-- Opening Marker --

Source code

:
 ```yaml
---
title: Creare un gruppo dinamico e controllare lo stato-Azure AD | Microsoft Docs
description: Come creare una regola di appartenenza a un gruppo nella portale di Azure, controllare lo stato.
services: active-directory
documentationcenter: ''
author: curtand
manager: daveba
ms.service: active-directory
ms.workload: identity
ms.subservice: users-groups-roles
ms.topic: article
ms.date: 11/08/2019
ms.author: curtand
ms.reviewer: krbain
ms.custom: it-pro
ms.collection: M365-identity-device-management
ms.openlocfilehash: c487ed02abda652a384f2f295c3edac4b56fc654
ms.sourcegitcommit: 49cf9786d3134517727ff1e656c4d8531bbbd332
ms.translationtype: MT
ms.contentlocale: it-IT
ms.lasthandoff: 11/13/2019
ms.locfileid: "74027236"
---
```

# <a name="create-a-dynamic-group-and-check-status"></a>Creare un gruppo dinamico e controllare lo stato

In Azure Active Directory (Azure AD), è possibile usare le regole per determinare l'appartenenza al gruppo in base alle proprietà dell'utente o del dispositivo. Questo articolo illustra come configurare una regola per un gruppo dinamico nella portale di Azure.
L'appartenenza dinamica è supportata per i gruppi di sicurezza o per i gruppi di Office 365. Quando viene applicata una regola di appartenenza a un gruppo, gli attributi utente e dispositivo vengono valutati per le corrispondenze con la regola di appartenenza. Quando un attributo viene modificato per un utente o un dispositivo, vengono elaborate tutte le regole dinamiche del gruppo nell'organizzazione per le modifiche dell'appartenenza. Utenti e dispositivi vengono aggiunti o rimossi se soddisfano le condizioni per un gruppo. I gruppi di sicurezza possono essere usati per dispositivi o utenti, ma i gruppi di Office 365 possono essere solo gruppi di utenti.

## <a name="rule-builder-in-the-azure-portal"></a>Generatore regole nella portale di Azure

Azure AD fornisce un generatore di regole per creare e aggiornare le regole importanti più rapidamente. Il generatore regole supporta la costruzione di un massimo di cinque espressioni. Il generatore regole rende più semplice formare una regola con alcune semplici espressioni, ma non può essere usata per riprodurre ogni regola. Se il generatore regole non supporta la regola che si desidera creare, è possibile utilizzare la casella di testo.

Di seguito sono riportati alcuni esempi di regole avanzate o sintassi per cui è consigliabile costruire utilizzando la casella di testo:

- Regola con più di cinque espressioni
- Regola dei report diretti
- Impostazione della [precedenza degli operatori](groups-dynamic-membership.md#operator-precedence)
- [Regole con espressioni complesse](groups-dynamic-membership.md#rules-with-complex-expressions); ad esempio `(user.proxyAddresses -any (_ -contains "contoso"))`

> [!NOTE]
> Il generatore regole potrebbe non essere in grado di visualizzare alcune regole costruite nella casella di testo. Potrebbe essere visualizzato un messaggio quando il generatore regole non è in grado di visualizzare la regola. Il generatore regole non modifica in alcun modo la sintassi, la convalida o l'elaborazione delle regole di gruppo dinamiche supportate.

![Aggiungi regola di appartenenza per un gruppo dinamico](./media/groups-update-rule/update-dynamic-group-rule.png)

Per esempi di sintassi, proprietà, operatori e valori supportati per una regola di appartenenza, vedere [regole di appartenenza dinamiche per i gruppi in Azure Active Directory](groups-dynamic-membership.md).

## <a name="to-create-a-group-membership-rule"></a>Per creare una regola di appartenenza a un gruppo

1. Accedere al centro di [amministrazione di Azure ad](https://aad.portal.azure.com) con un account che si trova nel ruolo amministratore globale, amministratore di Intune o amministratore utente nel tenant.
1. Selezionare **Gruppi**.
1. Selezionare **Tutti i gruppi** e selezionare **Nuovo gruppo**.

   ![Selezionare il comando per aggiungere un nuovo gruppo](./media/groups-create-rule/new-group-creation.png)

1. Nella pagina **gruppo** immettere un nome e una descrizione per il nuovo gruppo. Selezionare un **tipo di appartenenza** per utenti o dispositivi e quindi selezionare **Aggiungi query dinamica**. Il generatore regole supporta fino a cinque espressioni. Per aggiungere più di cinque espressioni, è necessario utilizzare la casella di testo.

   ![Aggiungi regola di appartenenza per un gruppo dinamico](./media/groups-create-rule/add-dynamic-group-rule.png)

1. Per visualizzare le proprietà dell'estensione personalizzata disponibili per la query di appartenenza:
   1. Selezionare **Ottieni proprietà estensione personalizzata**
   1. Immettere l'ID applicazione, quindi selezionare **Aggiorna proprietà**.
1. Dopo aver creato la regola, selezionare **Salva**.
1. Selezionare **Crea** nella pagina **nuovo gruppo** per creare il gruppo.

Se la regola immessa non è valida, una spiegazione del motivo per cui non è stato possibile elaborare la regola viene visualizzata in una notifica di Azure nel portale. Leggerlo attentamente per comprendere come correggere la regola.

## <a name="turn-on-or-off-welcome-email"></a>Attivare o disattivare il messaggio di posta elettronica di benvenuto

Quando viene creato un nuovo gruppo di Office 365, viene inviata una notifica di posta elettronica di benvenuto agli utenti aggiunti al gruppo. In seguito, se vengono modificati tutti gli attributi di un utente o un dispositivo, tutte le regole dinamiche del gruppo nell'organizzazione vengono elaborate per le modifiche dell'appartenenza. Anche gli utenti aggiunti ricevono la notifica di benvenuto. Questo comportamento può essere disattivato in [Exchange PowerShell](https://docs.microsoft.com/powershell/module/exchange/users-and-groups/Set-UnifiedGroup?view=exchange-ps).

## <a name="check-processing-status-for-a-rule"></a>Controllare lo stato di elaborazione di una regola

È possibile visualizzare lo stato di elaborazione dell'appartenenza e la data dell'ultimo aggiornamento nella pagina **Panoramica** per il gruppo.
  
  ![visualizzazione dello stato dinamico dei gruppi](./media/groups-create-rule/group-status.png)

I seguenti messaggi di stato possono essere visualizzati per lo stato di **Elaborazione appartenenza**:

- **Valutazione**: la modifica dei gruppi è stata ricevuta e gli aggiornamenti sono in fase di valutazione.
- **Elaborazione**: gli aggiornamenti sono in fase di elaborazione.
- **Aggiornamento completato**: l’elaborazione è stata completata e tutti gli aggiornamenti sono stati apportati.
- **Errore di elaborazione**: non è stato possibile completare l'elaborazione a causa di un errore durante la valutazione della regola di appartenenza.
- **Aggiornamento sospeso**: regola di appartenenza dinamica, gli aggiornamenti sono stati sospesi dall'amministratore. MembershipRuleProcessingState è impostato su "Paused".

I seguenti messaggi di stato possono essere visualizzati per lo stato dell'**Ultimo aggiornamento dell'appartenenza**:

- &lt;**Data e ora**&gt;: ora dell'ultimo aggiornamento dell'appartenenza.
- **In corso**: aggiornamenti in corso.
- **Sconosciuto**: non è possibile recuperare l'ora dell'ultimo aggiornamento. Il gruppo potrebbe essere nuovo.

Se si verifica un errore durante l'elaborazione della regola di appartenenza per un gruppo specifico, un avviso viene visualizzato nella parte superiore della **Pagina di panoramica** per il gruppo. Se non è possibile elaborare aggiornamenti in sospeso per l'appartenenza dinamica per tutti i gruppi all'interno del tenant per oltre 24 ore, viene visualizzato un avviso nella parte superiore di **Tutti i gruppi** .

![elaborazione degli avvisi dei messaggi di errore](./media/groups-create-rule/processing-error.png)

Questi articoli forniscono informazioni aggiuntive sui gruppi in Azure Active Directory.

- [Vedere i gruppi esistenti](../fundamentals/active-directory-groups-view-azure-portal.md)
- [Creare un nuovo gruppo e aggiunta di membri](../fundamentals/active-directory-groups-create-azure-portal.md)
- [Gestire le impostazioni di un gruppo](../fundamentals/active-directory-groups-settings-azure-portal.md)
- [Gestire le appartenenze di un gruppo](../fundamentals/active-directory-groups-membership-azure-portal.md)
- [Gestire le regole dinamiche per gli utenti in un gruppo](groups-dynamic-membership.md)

-- Closing Marker --

_How to complete this task_
Tally the lines of the data that hold the string "Gestire". Answer with the number and nothing more.

_Your response_
3